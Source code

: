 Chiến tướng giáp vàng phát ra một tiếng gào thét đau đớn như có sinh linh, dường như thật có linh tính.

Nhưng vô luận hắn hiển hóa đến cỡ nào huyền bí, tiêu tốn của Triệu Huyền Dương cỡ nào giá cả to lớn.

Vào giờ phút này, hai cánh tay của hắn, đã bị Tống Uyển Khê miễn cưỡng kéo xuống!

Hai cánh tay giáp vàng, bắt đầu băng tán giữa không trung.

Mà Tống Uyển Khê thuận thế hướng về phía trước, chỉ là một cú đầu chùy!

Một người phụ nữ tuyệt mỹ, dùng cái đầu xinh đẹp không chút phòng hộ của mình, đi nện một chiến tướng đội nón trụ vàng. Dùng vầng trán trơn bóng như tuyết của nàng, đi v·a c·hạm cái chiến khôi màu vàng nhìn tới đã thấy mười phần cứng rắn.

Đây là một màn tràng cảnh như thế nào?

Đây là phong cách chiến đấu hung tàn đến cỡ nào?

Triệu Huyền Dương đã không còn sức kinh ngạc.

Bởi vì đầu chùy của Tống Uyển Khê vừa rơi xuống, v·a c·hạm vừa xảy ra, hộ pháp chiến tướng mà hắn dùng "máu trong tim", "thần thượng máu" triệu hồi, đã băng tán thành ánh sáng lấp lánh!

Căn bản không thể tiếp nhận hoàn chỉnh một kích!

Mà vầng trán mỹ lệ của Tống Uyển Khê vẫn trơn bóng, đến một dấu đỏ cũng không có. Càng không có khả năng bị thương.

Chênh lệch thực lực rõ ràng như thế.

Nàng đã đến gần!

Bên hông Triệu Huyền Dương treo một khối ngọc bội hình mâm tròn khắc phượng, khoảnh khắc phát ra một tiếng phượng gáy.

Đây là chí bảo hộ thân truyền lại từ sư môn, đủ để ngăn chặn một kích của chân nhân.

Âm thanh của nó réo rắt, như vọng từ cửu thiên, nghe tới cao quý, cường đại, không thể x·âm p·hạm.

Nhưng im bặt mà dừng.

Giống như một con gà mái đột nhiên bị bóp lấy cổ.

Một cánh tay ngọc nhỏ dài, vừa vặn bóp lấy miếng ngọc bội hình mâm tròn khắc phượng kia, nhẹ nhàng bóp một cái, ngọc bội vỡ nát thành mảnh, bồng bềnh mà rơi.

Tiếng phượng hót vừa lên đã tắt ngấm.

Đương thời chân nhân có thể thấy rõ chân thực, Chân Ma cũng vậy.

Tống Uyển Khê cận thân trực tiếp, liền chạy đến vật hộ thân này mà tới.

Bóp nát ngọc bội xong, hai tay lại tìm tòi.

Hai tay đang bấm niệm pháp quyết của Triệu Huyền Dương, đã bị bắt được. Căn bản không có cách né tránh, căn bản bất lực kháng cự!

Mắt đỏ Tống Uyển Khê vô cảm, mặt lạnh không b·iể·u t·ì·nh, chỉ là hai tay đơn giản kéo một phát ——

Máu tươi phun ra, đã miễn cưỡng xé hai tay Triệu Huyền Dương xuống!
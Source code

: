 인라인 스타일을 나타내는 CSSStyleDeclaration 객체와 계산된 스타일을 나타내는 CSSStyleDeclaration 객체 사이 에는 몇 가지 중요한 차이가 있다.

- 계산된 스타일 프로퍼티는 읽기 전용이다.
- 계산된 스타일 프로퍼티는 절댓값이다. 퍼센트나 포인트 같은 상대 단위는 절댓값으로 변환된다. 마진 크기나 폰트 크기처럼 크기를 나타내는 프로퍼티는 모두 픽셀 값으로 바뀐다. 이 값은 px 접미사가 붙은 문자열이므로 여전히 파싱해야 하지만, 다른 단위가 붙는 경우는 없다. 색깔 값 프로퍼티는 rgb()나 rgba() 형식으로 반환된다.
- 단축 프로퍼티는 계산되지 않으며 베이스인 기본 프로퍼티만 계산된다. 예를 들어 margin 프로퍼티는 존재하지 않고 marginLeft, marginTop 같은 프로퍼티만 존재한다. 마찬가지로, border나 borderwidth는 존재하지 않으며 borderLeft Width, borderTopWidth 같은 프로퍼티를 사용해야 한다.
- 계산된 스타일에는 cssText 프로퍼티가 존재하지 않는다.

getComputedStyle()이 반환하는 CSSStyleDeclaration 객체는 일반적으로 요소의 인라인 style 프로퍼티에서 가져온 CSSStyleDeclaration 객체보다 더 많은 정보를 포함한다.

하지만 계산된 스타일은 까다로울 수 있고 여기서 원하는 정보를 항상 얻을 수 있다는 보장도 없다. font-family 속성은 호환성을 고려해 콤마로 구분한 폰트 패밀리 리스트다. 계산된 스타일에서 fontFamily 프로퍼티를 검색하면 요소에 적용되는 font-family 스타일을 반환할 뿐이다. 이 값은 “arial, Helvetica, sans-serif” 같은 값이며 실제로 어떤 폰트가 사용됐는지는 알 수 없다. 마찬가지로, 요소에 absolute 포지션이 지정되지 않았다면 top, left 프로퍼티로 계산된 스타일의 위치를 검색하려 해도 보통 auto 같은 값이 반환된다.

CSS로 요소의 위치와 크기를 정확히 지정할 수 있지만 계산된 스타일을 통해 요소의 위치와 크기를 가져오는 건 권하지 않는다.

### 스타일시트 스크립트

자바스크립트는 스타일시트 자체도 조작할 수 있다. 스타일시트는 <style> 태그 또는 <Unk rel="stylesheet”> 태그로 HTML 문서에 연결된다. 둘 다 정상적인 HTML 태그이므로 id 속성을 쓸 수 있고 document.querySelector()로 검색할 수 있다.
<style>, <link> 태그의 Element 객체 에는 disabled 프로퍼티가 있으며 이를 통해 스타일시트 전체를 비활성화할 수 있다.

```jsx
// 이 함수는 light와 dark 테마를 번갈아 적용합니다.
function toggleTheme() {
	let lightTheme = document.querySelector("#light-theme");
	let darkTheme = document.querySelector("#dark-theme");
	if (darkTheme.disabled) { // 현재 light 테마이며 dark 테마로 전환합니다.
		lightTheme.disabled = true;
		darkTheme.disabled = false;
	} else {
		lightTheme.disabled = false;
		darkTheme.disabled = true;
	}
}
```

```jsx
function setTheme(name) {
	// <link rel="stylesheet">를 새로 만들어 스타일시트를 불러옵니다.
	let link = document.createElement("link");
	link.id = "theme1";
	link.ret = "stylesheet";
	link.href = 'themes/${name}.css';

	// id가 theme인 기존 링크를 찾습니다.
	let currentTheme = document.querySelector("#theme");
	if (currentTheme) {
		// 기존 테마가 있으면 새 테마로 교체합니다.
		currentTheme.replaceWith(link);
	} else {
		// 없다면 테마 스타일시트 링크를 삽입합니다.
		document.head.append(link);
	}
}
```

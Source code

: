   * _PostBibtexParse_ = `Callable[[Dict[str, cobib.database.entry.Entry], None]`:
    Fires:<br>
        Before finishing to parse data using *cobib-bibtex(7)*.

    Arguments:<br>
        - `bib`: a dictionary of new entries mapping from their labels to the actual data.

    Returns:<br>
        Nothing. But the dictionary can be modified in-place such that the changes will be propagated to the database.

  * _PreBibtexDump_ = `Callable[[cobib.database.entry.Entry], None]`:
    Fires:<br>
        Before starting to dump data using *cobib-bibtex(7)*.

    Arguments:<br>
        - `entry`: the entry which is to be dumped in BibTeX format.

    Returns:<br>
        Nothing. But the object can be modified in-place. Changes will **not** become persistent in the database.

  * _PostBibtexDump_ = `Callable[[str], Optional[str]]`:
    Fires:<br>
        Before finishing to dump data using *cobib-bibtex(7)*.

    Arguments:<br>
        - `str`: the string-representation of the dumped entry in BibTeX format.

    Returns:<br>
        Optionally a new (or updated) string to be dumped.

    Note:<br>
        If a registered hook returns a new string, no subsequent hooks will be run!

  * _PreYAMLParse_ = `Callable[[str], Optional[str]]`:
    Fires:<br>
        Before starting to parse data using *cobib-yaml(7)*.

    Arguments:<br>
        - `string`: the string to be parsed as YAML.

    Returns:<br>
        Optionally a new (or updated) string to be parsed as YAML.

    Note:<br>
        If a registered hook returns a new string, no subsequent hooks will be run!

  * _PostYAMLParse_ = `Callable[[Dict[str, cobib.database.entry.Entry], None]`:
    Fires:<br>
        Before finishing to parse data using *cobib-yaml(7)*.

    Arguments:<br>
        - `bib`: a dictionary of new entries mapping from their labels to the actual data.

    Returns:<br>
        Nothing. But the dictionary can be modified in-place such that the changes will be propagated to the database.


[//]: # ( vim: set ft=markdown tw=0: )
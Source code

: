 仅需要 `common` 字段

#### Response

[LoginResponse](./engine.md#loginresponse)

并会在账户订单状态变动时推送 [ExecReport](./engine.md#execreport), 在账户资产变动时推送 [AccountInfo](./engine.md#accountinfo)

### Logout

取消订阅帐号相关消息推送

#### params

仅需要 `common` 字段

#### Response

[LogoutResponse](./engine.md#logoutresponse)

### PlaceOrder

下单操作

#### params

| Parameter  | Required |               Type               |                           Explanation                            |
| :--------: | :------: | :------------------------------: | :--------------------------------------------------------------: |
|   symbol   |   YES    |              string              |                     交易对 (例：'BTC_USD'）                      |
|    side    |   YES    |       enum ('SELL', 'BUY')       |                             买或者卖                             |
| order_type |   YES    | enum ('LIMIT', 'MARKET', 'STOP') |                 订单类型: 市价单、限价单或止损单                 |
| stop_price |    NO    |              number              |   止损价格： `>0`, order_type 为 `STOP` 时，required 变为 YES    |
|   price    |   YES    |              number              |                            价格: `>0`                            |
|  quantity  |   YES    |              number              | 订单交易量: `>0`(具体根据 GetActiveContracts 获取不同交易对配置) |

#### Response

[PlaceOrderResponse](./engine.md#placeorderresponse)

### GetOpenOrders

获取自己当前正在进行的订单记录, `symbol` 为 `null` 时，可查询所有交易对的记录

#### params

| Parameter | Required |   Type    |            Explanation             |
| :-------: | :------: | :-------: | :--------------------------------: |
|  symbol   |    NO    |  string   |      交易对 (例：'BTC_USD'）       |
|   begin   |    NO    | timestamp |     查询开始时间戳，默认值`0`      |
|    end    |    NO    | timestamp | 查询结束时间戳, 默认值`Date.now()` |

****

#### Instructions for the task:
Within the material, find all lines that hold the word "parsed" and show them.

#### Problem solution:
        - `string`: the string to be parsed as YAML.
        Optionally a new (or updated) string to be parsed as YAML.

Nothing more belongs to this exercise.